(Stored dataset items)
☆ ☆ ☆ ☆

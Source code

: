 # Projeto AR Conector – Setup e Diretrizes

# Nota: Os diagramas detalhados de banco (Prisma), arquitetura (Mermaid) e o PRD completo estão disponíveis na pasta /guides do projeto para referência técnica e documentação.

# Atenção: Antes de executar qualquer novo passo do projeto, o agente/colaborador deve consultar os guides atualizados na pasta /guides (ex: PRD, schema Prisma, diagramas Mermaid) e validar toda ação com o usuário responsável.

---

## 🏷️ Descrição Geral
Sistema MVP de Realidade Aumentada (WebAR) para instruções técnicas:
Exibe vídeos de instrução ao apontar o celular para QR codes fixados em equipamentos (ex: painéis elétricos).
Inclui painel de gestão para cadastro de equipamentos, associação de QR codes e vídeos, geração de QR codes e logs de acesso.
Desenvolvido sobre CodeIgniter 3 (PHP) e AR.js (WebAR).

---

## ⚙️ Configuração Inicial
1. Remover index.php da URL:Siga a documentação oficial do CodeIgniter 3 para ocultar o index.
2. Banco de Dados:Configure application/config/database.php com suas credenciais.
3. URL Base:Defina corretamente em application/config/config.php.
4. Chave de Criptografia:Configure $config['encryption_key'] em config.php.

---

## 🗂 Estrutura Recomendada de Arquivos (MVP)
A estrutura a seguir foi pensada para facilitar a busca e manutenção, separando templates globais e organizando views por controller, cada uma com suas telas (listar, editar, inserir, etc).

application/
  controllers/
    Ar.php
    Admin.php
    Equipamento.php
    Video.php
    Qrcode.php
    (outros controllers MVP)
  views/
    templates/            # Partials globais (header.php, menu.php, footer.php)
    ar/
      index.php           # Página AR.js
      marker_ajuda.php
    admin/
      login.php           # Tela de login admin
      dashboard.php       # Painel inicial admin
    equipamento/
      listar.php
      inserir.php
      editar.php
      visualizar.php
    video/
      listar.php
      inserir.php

☆ ☆ ☆ ☆

**What you should do:** Scan the records for lines that hold "suas", and reproduce each one you find.

**Output of the task:**
2. Banco de Dados:Configure application/config/database.php com suas credenciais.
A estrutura a seguir foi pensada para facilitar a busca e manutenção, separando templates globais e organizando views por controller, cada uma com suas telas (listar, editar, inserir, etc).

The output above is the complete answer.